------ Source information ------

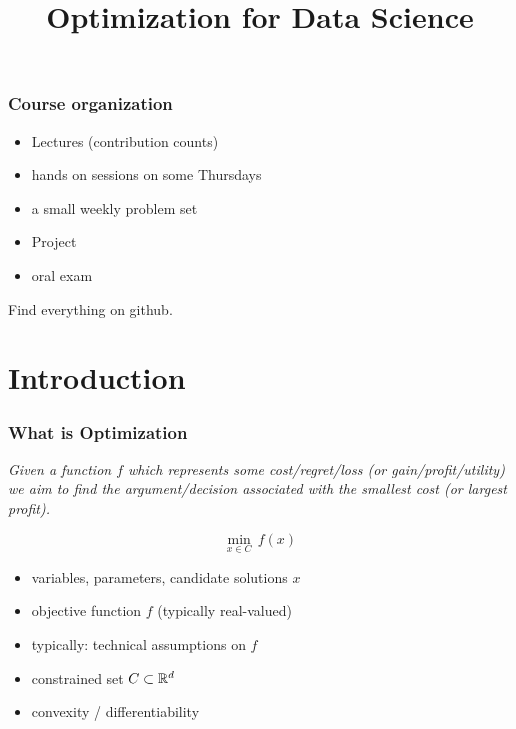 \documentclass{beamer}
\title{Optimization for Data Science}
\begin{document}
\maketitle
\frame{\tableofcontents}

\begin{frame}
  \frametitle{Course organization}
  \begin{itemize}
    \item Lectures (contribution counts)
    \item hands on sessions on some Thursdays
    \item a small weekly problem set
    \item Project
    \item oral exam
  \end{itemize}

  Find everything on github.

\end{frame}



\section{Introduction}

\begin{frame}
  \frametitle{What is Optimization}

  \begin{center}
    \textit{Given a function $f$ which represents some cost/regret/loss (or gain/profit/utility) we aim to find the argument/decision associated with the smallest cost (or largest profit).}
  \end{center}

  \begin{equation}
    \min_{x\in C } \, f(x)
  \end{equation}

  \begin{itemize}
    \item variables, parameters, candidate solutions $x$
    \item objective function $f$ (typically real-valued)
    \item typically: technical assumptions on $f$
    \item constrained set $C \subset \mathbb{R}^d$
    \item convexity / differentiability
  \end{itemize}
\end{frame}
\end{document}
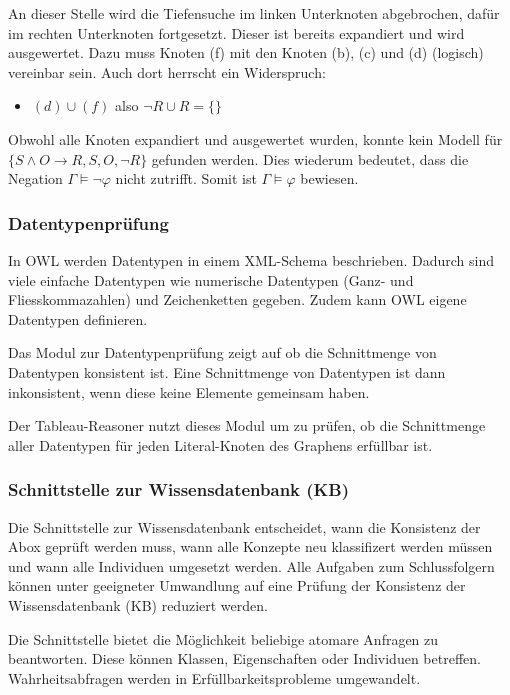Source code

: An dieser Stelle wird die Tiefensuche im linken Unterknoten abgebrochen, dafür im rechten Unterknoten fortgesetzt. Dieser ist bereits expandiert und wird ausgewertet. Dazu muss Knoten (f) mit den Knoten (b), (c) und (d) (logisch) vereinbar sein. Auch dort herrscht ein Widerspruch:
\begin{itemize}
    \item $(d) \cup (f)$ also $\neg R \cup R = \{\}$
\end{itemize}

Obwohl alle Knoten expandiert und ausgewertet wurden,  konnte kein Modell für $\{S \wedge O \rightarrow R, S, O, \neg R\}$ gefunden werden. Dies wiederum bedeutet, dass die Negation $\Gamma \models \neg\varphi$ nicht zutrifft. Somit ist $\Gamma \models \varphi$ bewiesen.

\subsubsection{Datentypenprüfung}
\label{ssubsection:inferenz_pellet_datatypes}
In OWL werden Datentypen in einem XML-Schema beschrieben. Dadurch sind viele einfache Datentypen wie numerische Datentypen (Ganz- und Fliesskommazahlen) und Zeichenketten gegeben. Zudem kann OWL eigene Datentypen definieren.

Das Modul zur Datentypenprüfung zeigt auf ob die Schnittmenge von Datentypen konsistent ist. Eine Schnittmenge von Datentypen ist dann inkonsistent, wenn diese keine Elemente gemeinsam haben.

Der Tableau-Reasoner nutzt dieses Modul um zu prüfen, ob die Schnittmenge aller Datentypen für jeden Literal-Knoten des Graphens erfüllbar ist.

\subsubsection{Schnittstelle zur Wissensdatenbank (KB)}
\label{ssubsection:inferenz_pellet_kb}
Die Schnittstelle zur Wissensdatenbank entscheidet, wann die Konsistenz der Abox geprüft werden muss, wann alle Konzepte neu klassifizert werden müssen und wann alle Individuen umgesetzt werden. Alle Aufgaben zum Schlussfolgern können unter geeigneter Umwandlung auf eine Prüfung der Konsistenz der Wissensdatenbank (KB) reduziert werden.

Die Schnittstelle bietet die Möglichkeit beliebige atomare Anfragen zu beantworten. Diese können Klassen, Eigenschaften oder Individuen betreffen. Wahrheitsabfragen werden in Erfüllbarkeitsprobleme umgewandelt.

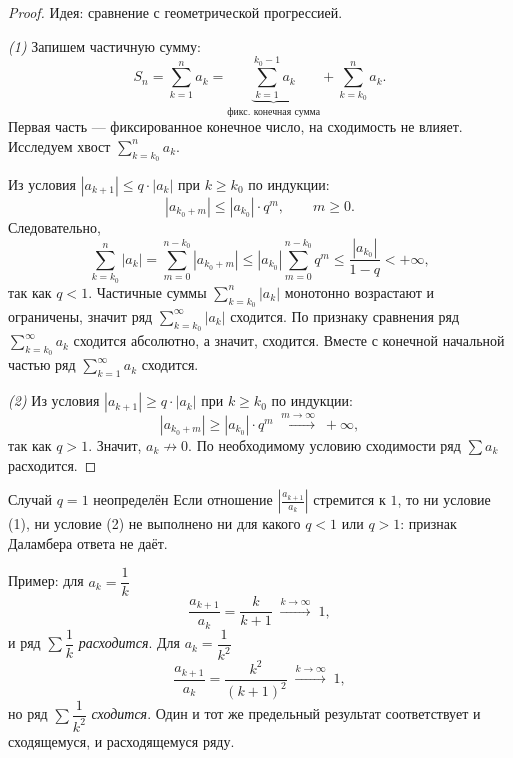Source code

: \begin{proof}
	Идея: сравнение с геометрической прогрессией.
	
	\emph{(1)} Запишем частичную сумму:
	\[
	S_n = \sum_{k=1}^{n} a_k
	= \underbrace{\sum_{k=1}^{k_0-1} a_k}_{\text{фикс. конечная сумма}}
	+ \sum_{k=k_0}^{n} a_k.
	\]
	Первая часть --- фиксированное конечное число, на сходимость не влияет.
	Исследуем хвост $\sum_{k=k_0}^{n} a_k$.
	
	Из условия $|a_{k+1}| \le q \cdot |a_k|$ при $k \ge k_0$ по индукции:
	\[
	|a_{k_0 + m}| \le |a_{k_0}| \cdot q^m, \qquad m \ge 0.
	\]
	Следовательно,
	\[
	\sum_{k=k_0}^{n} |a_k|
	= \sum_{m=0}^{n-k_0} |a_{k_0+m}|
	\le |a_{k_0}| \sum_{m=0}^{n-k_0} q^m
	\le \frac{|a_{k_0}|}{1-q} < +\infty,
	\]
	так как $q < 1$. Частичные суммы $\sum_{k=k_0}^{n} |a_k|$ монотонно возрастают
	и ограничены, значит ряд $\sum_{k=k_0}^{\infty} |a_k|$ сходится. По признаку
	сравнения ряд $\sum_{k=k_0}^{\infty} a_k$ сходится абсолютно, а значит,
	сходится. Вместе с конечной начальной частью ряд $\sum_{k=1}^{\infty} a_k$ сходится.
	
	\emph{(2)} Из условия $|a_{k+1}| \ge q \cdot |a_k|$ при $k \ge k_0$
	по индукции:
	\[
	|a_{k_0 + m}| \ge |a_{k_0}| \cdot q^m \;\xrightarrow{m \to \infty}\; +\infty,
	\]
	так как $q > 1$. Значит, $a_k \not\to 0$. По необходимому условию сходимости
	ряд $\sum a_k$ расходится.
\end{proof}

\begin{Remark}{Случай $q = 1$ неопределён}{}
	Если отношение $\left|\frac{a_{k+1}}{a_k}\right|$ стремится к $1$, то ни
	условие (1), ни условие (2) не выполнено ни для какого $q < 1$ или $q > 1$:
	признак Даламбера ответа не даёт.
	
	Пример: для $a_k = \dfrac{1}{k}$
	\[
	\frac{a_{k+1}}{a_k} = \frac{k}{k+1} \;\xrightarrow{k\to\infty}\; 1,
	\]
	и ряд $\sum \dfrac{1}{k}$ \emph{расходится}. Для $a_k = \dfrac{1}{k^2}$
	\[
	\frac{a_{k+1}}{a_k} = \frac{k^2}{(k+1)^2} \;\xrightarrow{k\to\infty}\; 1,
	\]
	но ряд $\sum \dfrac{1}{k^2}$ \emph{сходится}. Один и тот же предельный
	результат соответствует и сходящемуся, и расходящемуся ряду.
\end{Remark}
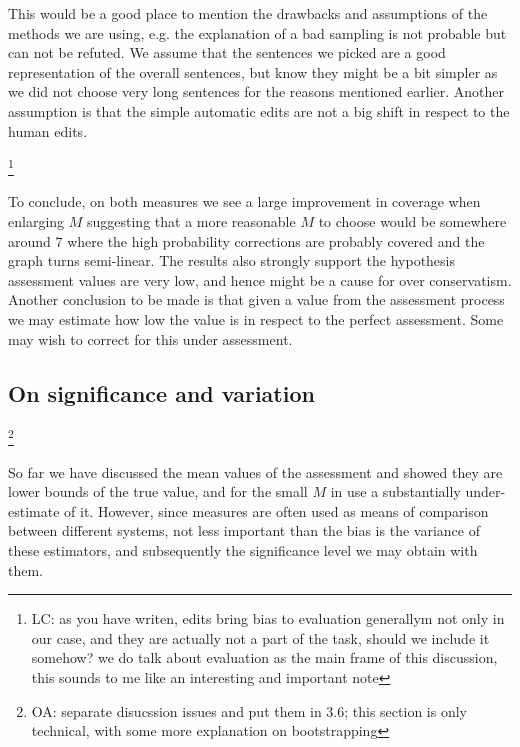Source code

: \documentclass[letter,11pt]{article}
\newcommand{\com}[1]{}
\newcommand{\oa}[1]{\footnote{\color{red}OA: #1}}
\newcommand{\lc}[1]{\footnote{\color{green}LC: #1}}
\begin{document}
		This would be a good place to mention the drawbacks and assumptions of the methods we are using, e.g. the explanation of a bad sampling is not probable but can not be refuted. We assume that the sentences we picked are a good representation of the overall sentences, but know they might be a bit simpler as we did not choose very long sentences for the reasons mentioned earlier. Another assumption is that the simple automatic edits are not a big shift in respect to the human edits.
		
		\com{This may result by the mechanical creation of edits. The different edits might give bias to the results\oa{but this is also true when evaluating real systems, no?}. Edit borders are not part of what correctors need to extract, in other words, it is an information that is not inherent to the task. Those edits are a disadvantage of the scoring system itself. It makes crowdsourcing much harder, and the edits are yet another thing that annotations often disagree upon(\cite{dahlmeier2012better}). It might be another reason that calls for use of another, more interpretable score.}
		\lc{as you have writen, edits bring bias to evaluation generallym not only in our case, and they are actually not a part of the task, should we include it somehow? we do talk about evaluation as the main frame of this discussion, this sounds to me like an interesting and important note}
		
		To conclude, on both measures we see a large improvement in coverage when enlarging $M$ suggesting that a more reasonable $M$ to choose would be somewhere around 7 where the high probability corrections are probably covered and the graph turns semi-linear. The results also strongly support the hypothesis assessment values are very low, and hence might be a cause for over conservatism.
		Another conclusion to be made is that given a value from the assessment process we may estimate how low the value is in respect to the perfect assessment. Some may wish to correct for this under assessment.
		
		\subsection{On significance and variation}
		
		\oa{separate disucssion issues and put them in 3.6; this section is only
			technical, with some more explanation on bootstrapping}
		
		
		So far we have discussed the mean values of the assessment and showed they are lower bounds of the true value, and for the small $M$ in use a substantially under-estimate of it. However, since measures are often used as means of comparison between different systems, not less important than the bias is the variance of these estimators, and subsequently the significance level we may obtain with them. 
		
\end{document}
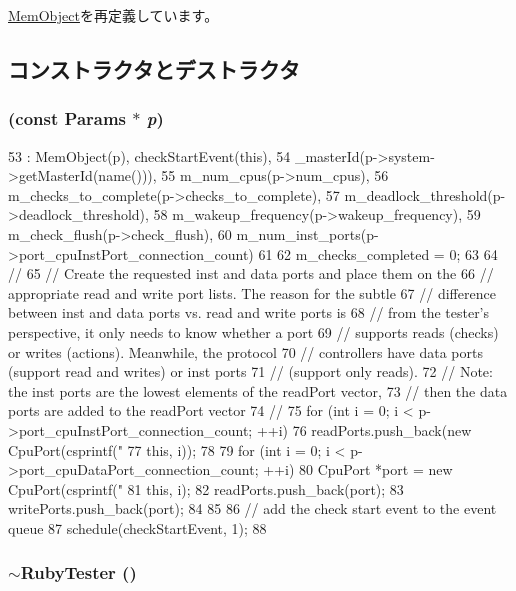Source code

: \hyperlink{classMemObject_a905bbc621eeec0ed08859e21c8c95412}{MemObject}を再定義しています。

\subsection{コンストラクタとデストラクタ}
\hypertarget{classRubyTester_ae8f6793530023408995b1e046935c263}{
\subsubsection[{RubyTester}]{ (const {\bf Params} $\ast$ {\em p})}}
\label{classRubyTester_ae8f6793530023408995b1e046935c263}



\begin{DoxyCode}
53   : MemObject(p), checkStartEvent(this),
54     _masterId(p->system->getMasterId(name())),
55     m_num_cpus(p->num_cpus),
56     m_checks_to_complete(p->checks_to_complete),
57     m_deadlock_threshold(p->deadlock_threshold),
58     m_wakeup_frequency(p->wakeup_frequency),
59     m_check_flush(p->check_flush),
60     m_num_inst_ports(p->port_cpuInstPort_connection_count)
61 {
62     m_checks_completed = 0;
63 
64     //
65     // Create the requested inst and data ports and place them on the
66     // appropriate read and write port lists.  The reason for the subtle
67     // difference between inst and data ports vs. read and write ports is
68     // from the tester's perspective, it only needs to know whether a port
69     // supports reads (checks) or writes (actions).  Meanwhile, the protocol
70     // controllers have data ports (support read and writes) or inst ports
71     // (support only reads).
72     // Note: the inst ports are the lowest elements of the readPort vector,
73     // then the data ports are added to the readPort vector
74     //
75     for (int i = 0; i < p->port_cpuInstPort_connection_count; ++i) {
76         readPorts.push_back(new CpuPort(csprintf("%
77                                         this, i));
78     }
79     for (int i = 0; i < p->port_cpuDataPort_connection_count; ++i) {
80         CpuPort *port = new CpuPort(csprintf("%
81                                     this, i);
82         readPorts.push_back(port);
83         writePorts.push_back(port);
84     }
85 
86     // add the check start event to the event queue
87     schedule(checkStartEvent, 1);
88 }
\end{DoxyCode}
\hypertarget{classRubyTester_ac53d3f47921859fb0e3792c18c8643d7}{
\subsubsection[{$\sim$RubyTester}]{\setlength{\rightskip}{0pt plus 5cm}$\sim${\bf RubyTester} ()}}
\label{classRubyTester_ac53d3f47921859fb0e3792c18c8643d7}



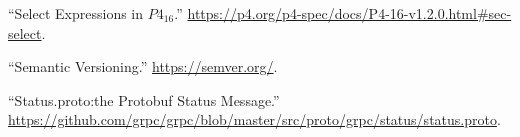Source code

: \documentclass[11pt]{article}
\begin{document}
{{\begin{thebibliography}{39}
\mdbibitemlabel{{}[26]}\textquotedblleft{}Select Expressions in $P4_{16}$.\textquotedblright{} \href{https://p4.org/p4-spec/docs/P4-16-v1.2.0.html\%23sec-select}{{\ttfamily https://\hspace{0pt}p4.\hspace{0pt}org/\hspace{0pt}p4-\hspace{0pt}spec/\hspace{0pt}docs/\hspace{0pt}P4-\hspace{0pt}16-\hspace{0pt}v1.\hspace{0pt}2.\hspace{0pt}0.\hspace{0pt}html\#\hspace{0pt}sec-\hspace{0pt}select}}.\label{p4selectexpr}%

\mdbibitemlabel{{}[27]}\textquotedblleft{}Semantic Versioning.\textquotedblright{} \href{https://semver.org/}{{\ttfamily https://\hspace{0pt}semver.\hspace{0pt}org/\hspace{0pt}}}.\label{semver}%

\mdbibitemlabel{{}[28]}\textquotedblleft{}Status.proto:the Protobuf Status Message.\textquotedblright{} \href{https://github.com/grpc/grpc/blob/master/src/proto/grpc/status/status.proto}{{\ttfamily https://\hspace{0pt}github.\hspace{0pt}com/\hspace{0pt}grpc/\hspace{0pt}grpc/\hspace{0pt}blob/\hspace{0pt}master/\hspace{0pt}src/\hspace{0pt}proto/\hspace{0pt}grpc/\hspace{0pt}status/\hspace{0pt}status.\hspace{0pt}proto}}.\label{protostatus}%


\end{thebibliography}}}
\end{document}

------

Skip every picture and return the lines above from the top through the one that contains "Das Modul zur".

 \documentclass{beamer}
\title{Optimization for Data Science}
\begin{document}
\maketitle
\frame{\tableofcontents}

\begin{frame}
  \frametitle{Course organization}
  \begin{itemize}
    \item Lectures (contribution counts)
    \item hands on sessions on some Thursdays
    \item a small weekly problem set
    \item Project
    \item oral exam
  \end{itemize}

  Find everything on github.

\end{frame}



\section{Introduction}

\begin{frame}
  \frametitle{What is Optimization}

  \begin{center}
    \textit{Given a function $f$ which represents some cost/regret/loss (or gain/profit/utility) we aim to find the argument/decision associated with the smallest cost (or largest profit).}
  \end{center}

  \begin{equation}
    \min_{x\in C } \, f(x)
  \end{equation}

  \begin{itemize}
    \item variables, parameters, candidate solutions $x$
    \item objective function $f$ (typically real-valued)
    \item typically: technical assumptions on $f$
    \item constrained set $C \subset \mathbb{R}^d$
    \item convexity / differentiability
  \end{itemize}
\end{frame}
\end{document}
Source code

: An dieser Stelle wird die Tiefensuche im linken Unterknoten abgebrochen, dafür im rechten Unterknoten fortgesetzt. Dieser ist bereits expandiert und wird ausgewertet. Dazu muss Knoten (f) mit den Knoten (b), (c) und (d) (logisch) vereinbar sein. Auch dort herrscht ein Widerspruch:
\begin{itemize}
    \item $(d) \cup (f)$ also $\neg R \cup R = \{\}$
\end{itemize}

Obwohl alle Knoten expandiert und ausgewertet wurden,  konnte kein Modell für $\{S \wedge O \rightarrow R, S, O, \neg R\}$ gefunden werden. Dies wiederum bedeutet, dass die Negation $\Gamma \models \neg\varphi$ nicht zutrifft. Somit ist $\Gamma \models \varphi$ bewiesen.

\subsubsection{Datentypenprüfung}
\label{ssubsection:inferenz_pellet_datatypes}
In OWL werden Datentypen in einem XML-Schema beschrieben. Dadurch sind viele einfache Datentypen wie numerische Datentypen (Ganz- und Fliesskommazahlen) und Zeichenketten gegeben. Zudem kann OWL eigene Datentypen definieren.

Das Modul zur Datentypenprüfung zeigt auf ob die Schnittmenge von Datentypen konsistent ist. Eine Schnittmenge von Datentypen ist dann inkonsistent, wenn diese keine Elemente gemeinsam haben.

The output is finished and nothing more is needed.